After covering your necessary expenses and savings, 30% of your income can be reserved for personal use — the activities you either require or desire. These could include:
- Gym memberships
- Weekend getaways
- Dinner out with friends
- Purchases that aren’t “needs”
With the 50/20/30 rule, there’s room to make changes and improvements based on your lifestyle and requirements.
Another tool that may be helpful in creating your budget is the Economic Policy Institute’s Family Budget Calculator. While this tool doesn’t create a budget for you, it does provide average expenses for your local region, so you’ll have an idea of how much you might expect to spend in your area.
After you have a better understanding of your savings goals and average expenditures, it’s time to start creating your personal budget. Our budgeting worksheet is designed to break down expenses by specific categories, discussed in more detail below.
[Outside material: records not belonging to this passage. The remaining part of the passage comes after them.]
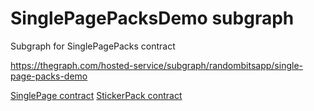 # SinglePagePacksDemo subgraph

Subgraph for SinglePagePacks contract

https://thegraph.com/hosted-service/subgraph/randombitsapp/single-page-packs-demo

[SinglePage contract](https://polygonscan.com/address/0x03B14437579752b670CD2c9D6358a3c12a8FFd7e)
[StickerPack contract](https://polygonscan.com/address/0xd31Acfbb42D9Ce3AC4A64f14dDAd1E2615a261ce)
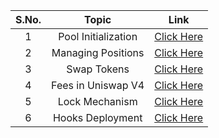 | S.No. |        Topic        |        Link        |
|:-----:|:-------------------:|:------------------:|
|   1   | Pool Initialization | [Click Here](/01_Pool_Initialization.md) |
|   2   | Managing Positions  | [Click Here](/02_Managing_Position.md) |
|   3   |     Swap Tokens     | [Click Here](/04_swap_routing.md) |
|   4   | Fees in Uniswap V4  | [Click Here](/03_take_fees.md) |
|   5   |   Lock Mechanism    | [Click Here](/05_lock_flash_accounting.md) |
|   6   |  Hooks Deployment   | [Click Here](/06_deployment.md) |
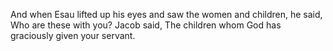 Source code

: And when Esau lifted up his eyes and saw the women and children, he said, Who are these with you? Jacob said, The children whom God has graciously given your servant.
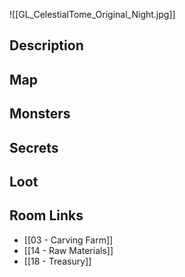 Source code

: ![[GL_CelestialTome_Original_Night.jpg]]
## Description

## Map

## Monsters

## Secrets

## Loot

## Room Links

*  [[03 - Carving Farm]]
*  [[14 - Raw Materials]]
*  [[18 - Treasury]] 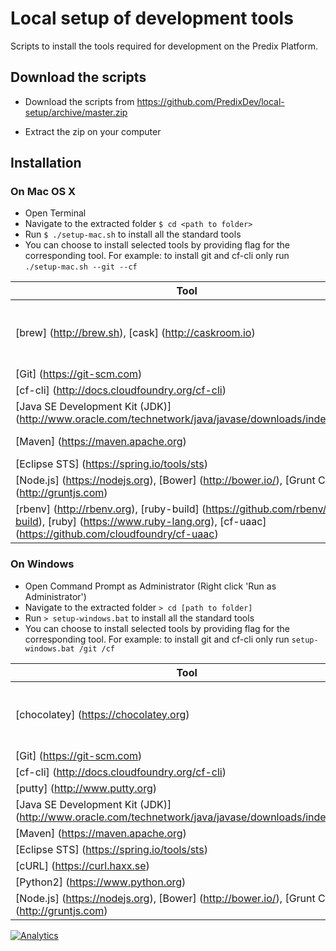 # Local setup of development tools

Scripts to install the tools required for development on the Predix Platform.

## Download the scripts

* Download the scripts from https://github.com/PredixDev/local-setup/archive/master.zip

* Extract the zip on your computer

## Installation

### On Mac OS X

* Open Terminal
* Navigate to the extracted folder `$ cd <path to folder>`
* Run `$ ./setup-mac.sh` to install all the standard tools
* You can choose to install selected tools by providing flag for the corresponding tool. For example: to install git and cf-cli only run `./setup-mac.sh --git --cf`

Tool | Flag | Notes
--- | --- | ---
[brew] (http://brew.sh), [cask] (http://caskroom.io) | | Required to manage the installation of tools
[Git] (https://git-scm.com) | --git |
[cf-cli] (http://docs.cloudfoundry.org/cf-cli) | --cf |
[Java SE Development Kit (JDK)] (http://www.oracle.com/technetwork/java/javase/downloads/index.html) | --jdk |
[Maven] (https://maven.apache.org) | --maven |
[Eclipse STS] (https://spring.io/tools/sts) | --sts |
[Node.js] (https://nodejs.org), [Bower] (http://bower.io/), [Grunt CLI] (http://gruntjs.com) | --nodejs |
[rbenv] (http://rbenv.org), [ruby-build] (https://github.com/rbenv/ruby-build), [ruby] (https://www.ruby-lang.org), [cf-uaac] (https://github.com/cloudfoundry/cf-uaac) | --uaac | This is not installed by default

### On Windows
* Open Command Prompt as Administrator (Right click 'Run as Administrator')
* Navigate to the extracted folder `> cd [path to folder]`
* Run `> setup-windows.bat` to install all the standard tools
* You can choose to install selected tools by providing flag for the corresponding tool. For example: to install git and cf-cli only run `setup-windows.bat /git /cf`

Tool | Flag | Notes
--- | --- | ---
[chocolatey] (https://chocolatey.org) | | Required to manage the installation of tools
[Git] (https://git-scm.com) | /git |
[cf-cli] (http://docs.cloudfoundry.org/cf-cli) | /cf |
[putty] (http://www.putty.org) | /putty |
[Java SE Development Kit (JDK)] (http://www.oracle.com/technetwork/java/javase/downloads/index.html) | /jdk |
[Maven] (https://maven.apache.org) | /maven |
[Eclipse STS] (https://spring.io/tools/sts) | /sts |
[cURL] (https://curl.haxx.se) | /curl |
[Python2] (https://www.python.org) | /python2 |
[Node.js] (https://nodejs.org), [Bower] (http://bower.io/), [Grunt CLI] (http://gruntjs.com) | /nodejs |

[![Analytics](https://ga-beacon.appspot.com/UA-82773213-1/local-setup/readme?pixel)](https://github.com/PredixDev)
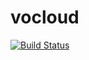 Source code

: vocloud
=======
[![Build Status](https://travis-ci.org/mrq-cz/vocloud.png?branch=master)](https://travis-ci.org/mrq-cz/vocloud)
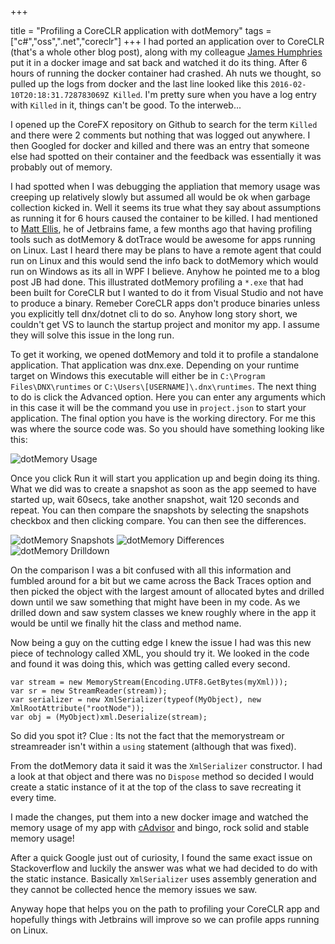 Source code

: +++

title = "Profiling a CoreCLR application with dotMemory"
tags = ["c#","oss",".net","coreclr"]
+++
I had ported an application over to CoreCLR (that's a whole other blog post), along with my colleague [James Humphries](http://twitter.com/yantrio) put it in a docker image and sat back and watched it do its thing.  After 6 hours of running the docker container had crashed.  Ah nuts we thought,  so pulled up the logs from docker and the last line looked like this `2016-02-10T20:18:31.728783069Z Killed`.  I'm pretty sure when you have a log entry with `Killed` in it, things can't be good. To the interweb...

I opened up the CoreFX repository on Github to search for the term `Killed` and there were 2 comments but nothing that was logged out anywhere.  I then Googled for docker and killed and there was an entry that someone else had spotted on their container and the feedback was essentially it was probably out of memory.
<!--more-->

I had spotted when I was debugging the appliation that memory usage was creeping up relatively slowly but assumed all would be ok when garbage collection kicked in.  Well it seems its true what they say about assumptions as running it for 6 hours caused the container to be killed.  I had mentioned to [Matt Ellis](http://twitter.com/citizenmatt), he of Jetbrains fame, a few months ago that having profiling tools such as dotMemory & dotTrace would be awesome for apps running on Linux.  Last I heard there may be plans to have a remote agent that could run on Linux and this would send the info back to dotMemory which would run on Windows as its all in WPF I believe.  Anyhow he pointed me to a blog post JB had done.  This illustrated dotMemory profiling a `*.exe` that had been built for CoreCLR but I wanted to do it from Visual Studio and not have to produce a binary.  Remeber CoreCLR apps don't produce binaries unless you explicitly tell dnx/dotnet cli to do so.  Anyhow long story short, we couldn't get VS to launch the startup project and monitor my app.  I assume they will solve this issue in the long run.

To get it working, we opened dotMemory and told it to profile a standalone application.  That application was dnx.exe.   Depending on your runtime target on Windows this executable will either be in `C:\Program Files\DNX\runtimes` or `C:\Users\[USERNAME]\.dnx\runtimes`.  The next thing to do is click the Advanced option.  Here you can enter any arguments which in this case it will be the command you use in `project.json` to start your application.  The final option you have is the working directory.  For me this was where the source code was.  So you should have something looking like this:

![dotMemory Usage](/images/blogpostimages/dotmemoryrun.png)

Once you click Run it will start you application up and begin doing its thing.  What we did was to create a snapshot as soon as the app seemed to have started up, wait 60secs, take another snapshot, wait 120 seconds and repeat.  You can then compare the snapshots by selecting the snapshots checkbox and then clicking compare.  You can then see the differences.

![dotMemory Snapshots](/images/blogpostimages/dotmemorysnapshotselect.png)
![dotMemory Differences](/images/blogpostimages/dotmemorysnapshot.png)
![dotMemory Drilldown](/images/blogpostimages/dotmemorydiff.png)

On the comparison I was a bit confused with all this information and fumbled around for a bit but we came across the Back Traces option and then picked the object with the largest amount of allocated bytes and drilled down until we saw something that might have been in my code.  As we drilled down and saw system classes we knew roughly where in the app it would be until we finally hit the class and method name.

Now being a guy on the cutting edge I knew the issue I had was this new piece of technology called XML, you should try it.  We looked in the code and found it was doing this, which was getting called every second.


    var stream = new MemoryStream(Encoding.UTF8.GetBytes(myXml)));
    var sr = new StreamReader(stream));
    var serializer = new XmlSerializer(typeof(MyObject), new XmlRootAttribute("rootNode"));
    var obj = (MyObject)xml.Deserialize(stream);                             


So did you spot it? Clue : Its not the fact that the memorystream or streamreader isn't within a `using` statement (although that was fixed).

From the dotMemory data it said it was the `XmlSerializer` constructor.  I had a look at that object and there was no `Dispose` method so decided I would create a static instance of it at the top of the class to save recreating it every time.

I made the changes, put them into a new docker image and watched the memory usage of my app with [cAdvisor](https://t.co/gR1uTzKCwq) and bingo, rock solid and stable memory usage!

After a quick Google just out of curiosity, I found the same exact issue on Stackoverflow and luckily the answer was what we had decided to do with the static instance.  Basically `XmlSerializer` uses assembly generation and they cannot be collected hence the memory issues we saw.

Anyway hope that helps you on the path to profiling your CoreCLR app and hopefully things with Jetbrains will improve so we can profile apps running on Linux.
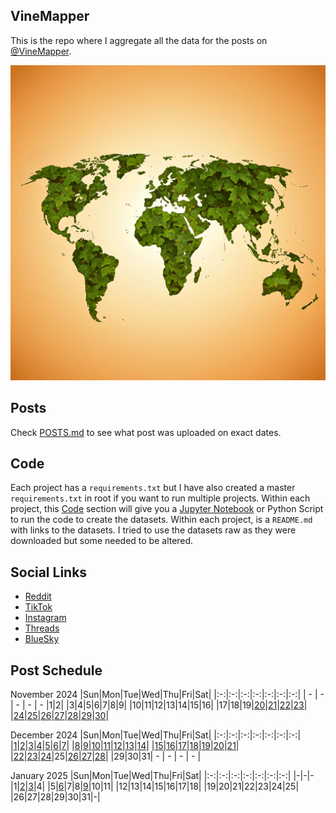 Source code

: ## VineMapper

This is the repo where I aggregate all the data for the posts on [@VineMapper](#social-links).

![Image](logo.png)

## Posts
Check [POSTS.md](https://github.com/winstonhoyle/VineMapper/blob/main/POSTS.md) to see what post was uploaded on exact dates.

## Code
Each project has a `requirements.txt` but I have also created a master `requirements.txt` in root if you want to run multiple projects.
Within each project, this [Code](#Code) section will give you a [Jupyter Notebook](https://jupyter.org/) or Python Script to run the code to create the datasets.
Within each project, is a `README.md` with links to the datasets. I tried to use the datasets raw as they were downloaded but some needed to be altered.

## Social Links
* [Reddit](https://www.reddit.com/user/VineMapper/submitted/)
* [TikTok](https://www.tiktok.com/@VineMapper)
* [Instagram](https://www.instagram.com/VineMapper/)
* [Threads](https://www.threads.net/@vinemapper)
* [BlueSky](https://bsky.app/profile/vinemapper.bsky.social)

## Post Schedule

November 2024
|Sun|Mon|Tue|Wed|Thu|Fri|Sat|
|:-:|:-:|:-:|:-:|:-:|:-:|:-:|
| - | - | - | - | - |1|2|
|3|4|5|6|7|8|9|
|10|11|12|13|14|15|16|
|17|18|19|[20](projects/California_Democratic_Pres_Turnout_2020_2024/)|[21](projects/California_Republican_Pres_Turnout_2020_2024)|[22](projects/Breweries_Per_Capita/)|[23](projects/Breweries_Per_Capita/)|
|[24](projects/European_Socialists/)|[25](projects/Distilleries_Per_Capita/)|[26](projects/Homeless_Change_2020_2023/)|[27](projects/Homeless_population_per_10k/)|[28](projects/Distilleries_vs_Breweries/)|[29](projects/Grape_Production_Europe_2022/)|[30](projects/Wineries_Per_Capita/)|

December 2024
|Sun|Mon|Tue|Wed|Thu|Fri|Sat|
|:-:|:-:|:-:|:-:|:-:|:-:|:-:|
|[1](projects/European_Capitals_Life_Expectancy/)|[2](projects/Americans_in_USA/)|[3](projects/Distilleries_vs_Wineries)|[4](projects/Tomato_Production_Europe_2022/)|[5](projects/Haitians_in_USA/)|[6](projects/Homeless_Change_2007_2023)|[7](projects/Vietnam_War_Deaths)|
|[8](projects/Russians_in_USA/)|[9](projects/Population_Change_1900_to_2023/)|[10](projects/ChuckECheese_Locations_US/)|[11](projects/Corrections_Spending_Per_Capita/)|[12](projects/COVID_Deaths_Per_State/)|[13](projects/Brazilians_in_USA/)|[14](projects/TexasRoadHouse_Locations_US/)|
|[15](projects/Progressives_Per_State_119th_Congress/)|[16](projects/Police_Spending_Per_Capita/)|[17](projects/COVID_Cases_Per_State/)|[18](projects/Yugoslavs_in_USA/)|[19](projects/McDonalds_Per_State/)|[20](projects/Virginia_Population_Change_1790_2023/)|[21](projects/US_Population_Change_2023_to_2024/)|
|[22](projects/COVID_Vaccine_Rates_Per_State/)|[23](projects/Soviets_in_USA/)|[24](projects/US_States_GDP_Change_2023-2024/)|25|[26](projects/Corrections_Spending_Per_Capita_Inversed/)|[27](projects/Dollar_Generals_Per_State/)|[28](projects/McDonalds_by_County/)|
|29|30|31| - | - | - | - |

January 2025
|Sun|Mon|Tue|Wed|Thu|Fri|Sat|
|:-:|:-:|:-:|:-:|:-:|:-:|:-:|
|-|-|-|1|[2](projects/Slavic_in_USA/)|[3](projects/Dollar_Generals_Per_County/)|4|
|5|[6](projects/McDonalds_Per_County_Count/)|7|8|[9](projects/Dollar_Generals_Per_County_Count/)|10|11|
|12|13|14|15|16|17|18|
|19|20|21|22|23|24|25|
|26|27|28|29|30|31|-|
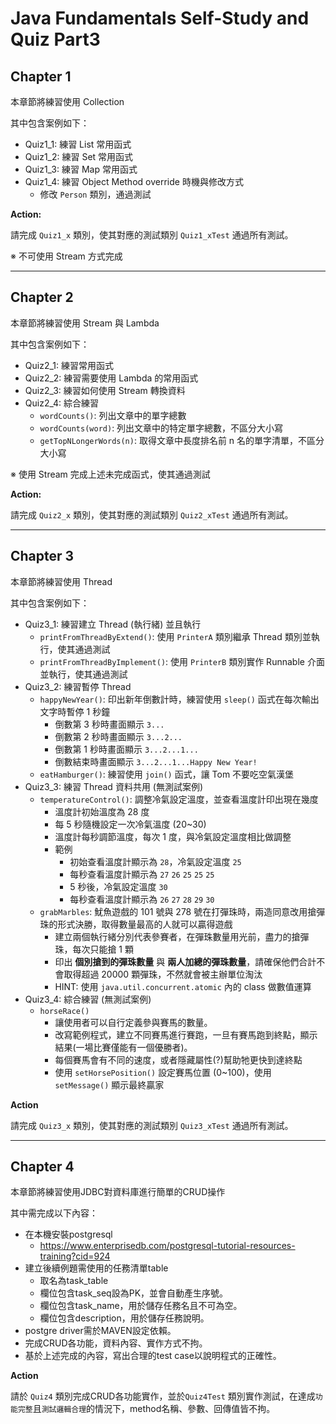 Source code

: # Java Fundamentals Self-Study and Quiz Part3

## Chapter 1

本章節將練習使用 Collection

其中包含案例如下：

- Quiz1_1: 練習 List 常用函式
- Quiz1_2: 練習 Set 常用函式
- Quiz1_3: 練習 Map 常用函式
- Quiz1_4: 練習 Object Method override 時機與修改方式
  - 修改 `Person` 類別，通過測試

**Action:**

請完成 `Quiz1_x` 類別，使其對應的測試類別 `Quiz1_xTest` 通過所有測試。

※ 不可使用 Stream 方式完成

---

## Chapter 2

本章節將練習使用 Stream 與 Lambda

其中包含案例如下：

- Quiz2_1: 練習常用函式
- Quiz2_2: 練習需要使用 Lambda 的常用函式
- Quiz2_3: 練習如何使用 Stream 轉換資料
- Quiz2_4: 綜合練習
  - `wordCounts()`: 列出文章中的單字總數
  - `wordCounts(word)`: 列出文章中的特定單字總數，不區分大小寫
  - `getTopNLongerWords(n)`: 取得文章中長度排名前 n 名的單字清單，不區分大小寫

※ 使用 Stream 完成上述未完成函式，使其通過測試
  
**Action:**

請完成 `Quiz2_x` 類別，使其對應的測試類別 `Quiz2_xTest` 通過所有測試。

---

## Chapter 3

本章節將練習使用 Thread

其中包含案例如下：

- Quiz3_1: 練習建立 Thread (執行緒) 並且執行
  - `printFromThreadByExtend()`: 使用 `PrinterA` 類別繼承 Thread 類別並執行，使其通過測試
  - `printFromThreadByImplement()`: 使用 `PrinterB` 類別實作 Runnable 介面並執行，使其通過測試
- Quiz3_2: 練習暫停 Thread
  - `happyNewYear()`: 印出新年倒數計時，練習使用 `sleep()` 函式在每次輸出文字時暫停 1 秒鐘
    - 倒數第 3 秒時畫面顯示 `3...`
    - 倒數第 2 秒時畫面顯示 `3...2...`
    - 倒數第 1 秒時畫面顯示 `3...2...1...`
    - 倒數結束時畫面顯示 `3...2...1...Happy New Year!`
  - `eatHamburger()`: 練習使用 `join()` 函式，讓 Tom 不要吃空氣漢堡
- Quiz3_3: 練習 Thread 資料共用 (無測試案例)
  - `temperatureControl()`: 調整冷氣設定溫度，並查看溫度計印出現在幾度
    - 溫度計初始溫度為 28 度
    - 每 5 秒隨機設定一次冷氣溫度 (20~30)
    - 溫度計每秒調節溫度，每次 1 度，與冷氣設定溫度相比做調整
    - 範例
      - 初始查看溫度計顯示為 `28`，冷氣設定溫度 `25`
      - 每秒查看溫度計顯示為 `27` `26` `25` `25` `25`
      - 5 秒後，冷氣設定溫度 `30`
      - 每秒查看溫度計顯示為 `26` `27` `28` `29` `30`
  - `grabMarbles`: 魷魚遊戲的 101 號與 278 號在打彈珠時，兩造同意改用搶彈珠的形式決勝，取得數量最高的人就可以贏得遊戲
    - 建立兩個執行緒分別代表參賽者，在彈珠數量用光前，盡力的搶彈珠，每次只能搶 1 顆
    - 印出 **個別搶到的彈珠數量** 與 **兩人加總的彈珠數量**，請確保他們合計不會取得超過 20000 顆彈珠，不然就會被主辦單位淘汰
    - HINT: 使用 `java.util.concurrent.atomic` 內的 class 做數值運算
- Quiz3_4: 綜合練習 (無測試案例)
  - `horseRace()`
    - 讓使用者可以自行定義參與賽馬的數量。
    - 改寫範例程式，建立不同賽馬進行賽跑，一旦有賽馬跑到終點，顯示結果(一場比賽僅能有一個優勝者)。
    - 每個賽馬會有不同的速度，或者隱藏屬性(?)幫助牠更快到達終點
    - 使用 `setHorsePosition()` 設定賽馬位置 (0~100)，使用 `setMessage()` 顯示最終贏家

**Action**

請完成 `Quiz3_x` 類別，使其對應的測試類別 `Quiz3_xTest` 通過所有測試。

---

## Chapter 4

本章節將練習使用JDBC對資料庫進行簡單的CRUD操作

其中需完成以下內容：

- 在本機安裝postgresql
  - https://www.enterprisedb.com/postgresql-tutorial-resources-training?cid=924
- 建立後續例題需使用的任務清單table
  - 取名為task_table
  - 欄位包含task_seq設為PK，並會自動產生序號。
  - 欄位包含task_name，用於儲存任務名且不可為空。
  - 欄位包含description，用於儲存任務說明。
- postgre driver需於MAVEN設定依賴。
- 完成CRUD各功能，資料內容、實作方式不拘。
- 基於上述完成的內容，寫出合理的test case以說明程式的正確性。

**Action**

請於 `Quiz4` 類別完成CRUD各功能實作，並於`Quiz4Test` 類別實作測試，在達成`功能完整`且`測試邏輯合理`的情況下，method名稱、參數、回傳值皆不拘。
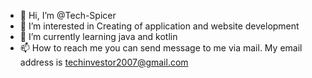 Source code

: - 👋 Hi, I’m @Tech-Spicer
- 👀 I’m interested in Creating of application and website development
- 🌱 I’m currently learning java and kotlin
- 📫 How to reach me you can send message to me via mail. My email address is techinvestor2007@gmail.com 

<!---
Tech-Spicer/Tech-Spicer is a ✨ special ✨ repository because its `README.md` (this file) appears on your GitHub profile.
You can click the Preview link to take a look at your changes.
--->
 
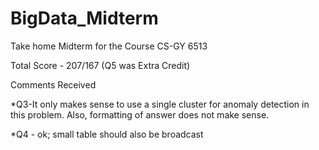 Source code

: # BigData_Midterm

Take home Midterm for the Course CS-GY 6513

Total Score - 207/167 (Q5 was Extra Credit)

Comments Received

*Q3-It only makes sense to use a single cluster for anomaly detection in this problem. Also, formatting of answer does not make sense.

*Q4 - ok; small table should also be broadcast
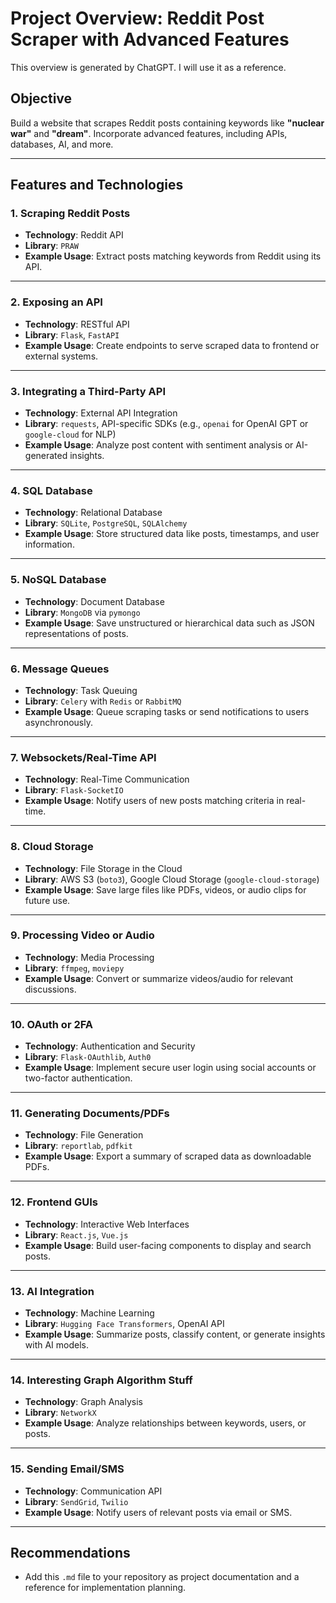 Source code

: # Project Overview: Reddit Post Scraper with Advanced Features
This overview is generated by ChatGPT. I will use it as a reference.

## Objective
Build a website that scrapes Reddit posts containing keywords like **"nuclear war"** and **"dream"**. Incorporate advanced features, including APIs, databases, AI, and more.

---

## Features and Technologies

### 1. Scraping Reddit Posts
- **Technology**: Reddit API
- **Library**: `PRAW`
- **Example Usage**: Extract posts matching keywords from Reddit using its API.

---

### 2. Exposing an API
- **Technology**: RESTful API
- **Library**: `Flask`, `FastAPI`
- **Example Usage**: Create endpoints to serve scraped data to frontend or external systems.

---

### 3. Integrating a Third-Party API
- **Technology**: External API Integration
- **Library**: `requests`, API-specific SDKs (e.g., `openai` for OpenAI GPT or `google-cloud` for NLP)
- **Example Usage**: Analyze post content with sentiment analysis or AI-generated insights.

---

### 4. SQL Database
- **Technology**: Relational Database
- **Library**: `SQLite`, `PostgreSQL`, `SQLAlchemy`
- **Example Usage**: Store structured data like posts, timestamps, and user information.

---

### 5. NoSQL Database
- **Technology**: Document Database
- **Library**: `MongoDB` via `pymongo`
- **Example Usage**: Save unstructured or hierarchical data such as JSON representations of posts.

---

### 6. Message Queues
- **Technology**: Task Queuing
- **Library**: `Celery` with `Redis` or `RabbitMQ`
- **Example Usage**: Queue scraping tasks or send notifications to users asynchronously.

---

### 7. Websockets/Real-Time API
- **Technology**: Real-Time Communication
- **Library**: `Flask-SocketIO`
- **Example Usage**: Notify users of new posts matching criteria in real-time.

---

### 8. Cloud Storage
- **Technology**: File Storage in the Cloud
- **Library**: AWS S3 (`boto3`), Google Cloud Storage (`google-cloud-storage`)
- **Example Usage**: Save large files like PDFs, videos, or audio clips for future use.

---

### 9. Processing Video or Audio
- **Technology**: Media Processing
- **Library**: `ffmpeg`, `moviepy`
- **Example Usage**: Convert or summarize videos/audio for relevant discussions.

---

### 10. OAuth or 2FA
- **Technology**: Authentication and Security
- **Library**: `Flask-OAuthlib`, `Auth0`
- **Example Usage**: Implement secure user login using social accounts or two-factor authentication.

---

### 11. Generating Documents/PDFs
- **Technology**: File Generation
- **Library**: `reportlab`, `pdfkit`
- **Example Usage**: Export a summary of scraped data as downloadable PDFs.

---

### 12. Frontend GUIs
- **Technology**: Interactive Web Interfaces
- **Library**: `React.js`, `Vue.js`
- **Example Usage**: Build user-facing components to display and search posts.

---

### 13. AI Integration
- **Technology**: Machine Learning
- **Library**: `Hugging Face Transformers`, OpenAI API
- **Example Usage**: Summarize posts, classify content, or generate insights with AI models.

---

### 14. Interesting Graph Algorithm Stuff
- **Technology**: Graph Analysis
- **Library**: `NetworkX`
- **Example Usage**: Analyze relationships between keywords, users, or posts.

---

### 15. Sending Email/SMS
- **Technology**: Communication API
- **Library**: `SendGrid`, `Twilio`
- **Example Usage**: Notify users of relevant posts via email or SMS.

---

## Recommendations
- Add this `.md` file to your repository as project documentation and a reference for implementation planning.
When starting the budgeting process, be sure to think about the unexpected. As a renter, major appliance repairs should be covered under your rental agreement, but unexpected expenses could still arise. These could include vehicle repairs, injuries, job changes, layoffs and more. You want to be prepared to comfortably cover situations like this as well.
How to Make a Budget
You’ve considered the average expenses for your age group and area, and you’ve printed off your budgeting worksheet. You’re ready to take an important step forward!
Start by being as detailed as possible. By breaking your budget down into specific categories like those listed on the worksheet, you’ll be more prepared to watch your spending in each area, and adjust if you need to save.
While it may be tempting, especially in the beginning, to limit your spending or take drastic measures, it’s important to remain realistic. For example, if you decide to eliminate buying lunch out while at work, but know your co-workers will persuade you to go, it’s better to budget for it. Over-budgeting is always better than under-budgeting.
As you create your money management plan, remember the 50/20/30 rule. Be honest about your income and look at the past few months of spending in each area to get started. In the beginning, you may have to return to your budget regularly to adjust.
Once you’ve created your budget and feel comfortable putting your plan into action, do your best to stick to it. Your budget will only be useful if you use it daily to make decisions. At the end of each month, enter amounts spent in each category and pay attention to areas that could use adjustments.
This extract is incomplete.